You Never Blow Your Trip Forever” is a jolly continuation of “Isle”’s interstellar trek. Allen jibber-jabbers as if he’s auditioning for Monty Python’s Flying Circus before settling into more conventional space-rock vocal mode. The band locks into a centrifugal groove that morphs into a zonked waltz, then downshifts into a “Set The Controls For The Heart Of The Sun” creep, filigreed with poignant, trilling flute. Contrary to the title, I think I did blow my trip forever.

In the end, Gong are You, and you are Gong. -Buckley Mayfield

Pharoah Sanders “Karma” (Impulse!, 1969)

Karma is the Sgt. Pepper’s of spiritual jazz, in that it appeals to both the public and critics on a large scale. Dominated by the nearly 33-minute “The Creator Has A Master Plan,” the album has become a totem of transcendental music, at once approachable and challenging in a rare way. Consider it the ambitious offspring of John Coltrane’s A Love Supreme—maybe even the student who ends up surpassing his mentor.

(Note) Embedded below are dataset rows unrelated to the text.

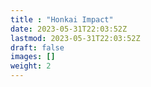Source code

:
 ```yaml
---
title : "Honkai Impact"
date: 2023-05-31T22:03:52Z
lastmod: 2023-05-31T22:03:52Z
draft: false
images: []
weight: 2
---
```

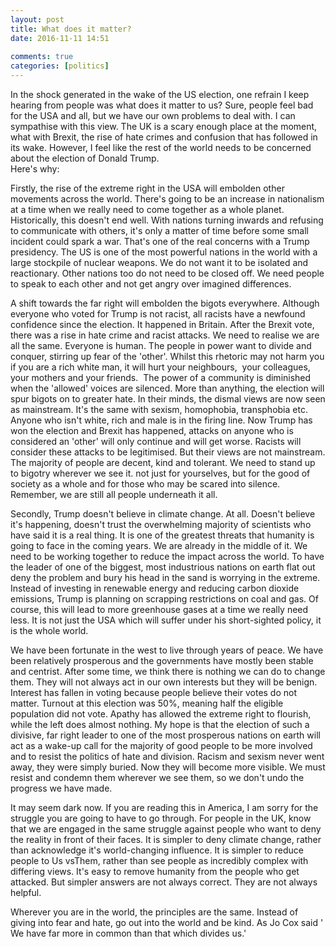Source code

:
 ```yaml
---  
layout: post  
title: What does it matter?  
date: 2016-11-11 14:51  
  
comments: true  
categories: [politics]  
---  
```

In the shock generated in the wake of the US election, one refrain I keep hearing from people was what does it matter to us? Sure, people feel bad for the USA and all, but we have our own problems to deal with. I can sympathise with this view. The UK is a scary enough place at the moment, what with Brexit, the rise of hate crimes and confusion that has followed in its wake. However, I feel like the rest of the world needs to be concerned about the election of Donald Trump.  
Here's why:  
<!--more-->  

Firstly, the rise of the extreme right in the USA will embolden other movements across the world. There's going to be an increase in nationalism at a time when we really need to come together as a whole planet. Historically, this doesn't end well. With nations turning inwards and refusing to communicate with others, it's only a matter of time before some small incident could spark a war. That's one of the real concerns with a Trump presidency. The US is one of the most powerful nations in the world with a large stockpile of nuclear weapons. We do not want it to be isolated and reactionary. Other nations too do not need to be closed off. We need people to speak to each other and not get angry over imagined differences.  

A shift towards the far right will embolden the bigots everywhere. Although everyone who voted for Trump is not racist, all racists have a newfound confidence since the election. It happened in Britain. After the Brexit vote, there was a rise in hate crime and racist attacks. We need to realise we are all the same. Everyone is human. The people in power want to divide and conquer, stirring up fear of the 'other'. Whilst this rhetoric may not harm you if you are a rich white man, it will hurt your neighbours,  your colleagues, your mothers and your friends.  The power of a community is diminished when the 'allowed' voices are silenced. More than anything, the election will spur bigots on to greater hate. In their minds, the dismal views are now seen as mainstream. It's the same with sexism, homophobia, transphobia etc. Anyone who isn't white, rich and male is in the firing line. Now Trump has won the election and Brexit has happened, attacks on anyone who is considered an 'other' will only continue and will get worse. Racists will consider these attacks to be legitimised. But their views are not mainstream. The majority of people are decent, kind and tolerant. We need to stand up to bigotry wherever we see it. not just for yourselves, but for the good of society as a whole and for those who may be scared into silence. Remember, we are still all people underneath it all.  

Secondly, Trump doesn't believe in climate change. At all. Doesn't believe it's happening, doesn't trust the overwhelming majority of scientists who have said it is a real thing. It is one of the greatest threats that humanity is going to face in the coming years. We are already in the middle of it. We need to be working together to reduce the impact across the world. To have the leader of one of the biggest, most industrious nations on earth flat out deny the problem and bury his head in the sand is worrying in the extreme. Instead of investing in renewable energy and reducing carbon dioxide emissions, Trump is planning on scrapping restrictions on coal and gas. Of course, this will lead to more greenhouse gases at a time we really need less. It is not just the USA which will suffer under his short-sighted policy, it is the whole world.  

We have been fortunate in the west to live through years of peace. We have been relatively prosperous and the governments have mostly been stable and centrist. After some time, we think there is nothing we can do to change them. They will not always act in our own interests but they will be benign. Interest has fallen in voting because people believe their votes do not matter. Turnout at this election was 50%, meaning half the eligible population did not vote. Apathy has allowed the extreme right to flourish, while the left does almost nothing. My hope is that the election of such a divisive, far right leader to one of the most prosperous nations on earth will act as a wake-up call for the majority of good people to be more involved and to resist the politics of hate and division. Racism and sexism never went away, they were simply buried. Now they will become more visible. We must resist and condemn them wherever we see them, so we don't undo the progress we have made.  

It may seem dark now. If you are reading this in America, I am sorry for the struggle you are going to have to go through. For people in the UK, know that we are engaged in the same struggle against people who want to deny the reality in front of their faces. It is simpler to deny climate change, rather than acknowledge it's world-changing influence. It is simpler to reduce people to Us vsThem, rather than see people as incredibly complex with differing views. It's easy to remove humanity from the people who get attacked. But simpler answers are not always correct. They are not always helpful.  

Wherever you are in the world, the principles are the same. Instead of giving into fear and hate, go out into the world and be kind. As Jo Cox said ' We have far more in common than that which divides us.'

“The Creator Has A Master Plan” starts with a glorious two-minute fanfare, putting the listener on tenterhooks. Then Reggie Workman fingers the immortal bass line that emulates Jimmy Garrison’s in Coltrane’s “Acknowledgement”; it’s like a trampoline for your soul. Add in Nathaniel Bettis’ shakers and belltrees, James Spaulding’s flute, and Sanders’ saxophone calligraphy (ranging from gently poignant to catastrophically raspy) and you have the beginnings of a momentous trip. When Leon Thomas brings in his sly “yeah yeah yeah yeah yeah”s, you sense things are going to rise to another level. They do.

With his heartfelt lyrics, Thomas outlines the Creator’s basic yet essential blueprint for peace and happiness through all the land, and then embellishes those salubrious words with a series of acrobatic scats and yodels that articulate the song’s theme even more powerfully. Leon truly has too much soul for one body.

The track attains a chaotic peak a bit before the halfway point and then again near 20 minutes; both passages sound like the painful birth of planets that are superior to Earth—and the cries of a panicking elephant herd. They truly are some of the wildest and most transcendent moments in jazz. The last few minutes return to the opening section’s see-sawing bass line, trilling flute, and shiver-inducing belltree/shaker action. Thomas lets off some of his most sublime ululations and hums. He repeats the chorus to the fadeout. You sit there stunned, your life changed forever for the better. Lord—if you’re there—have mercy.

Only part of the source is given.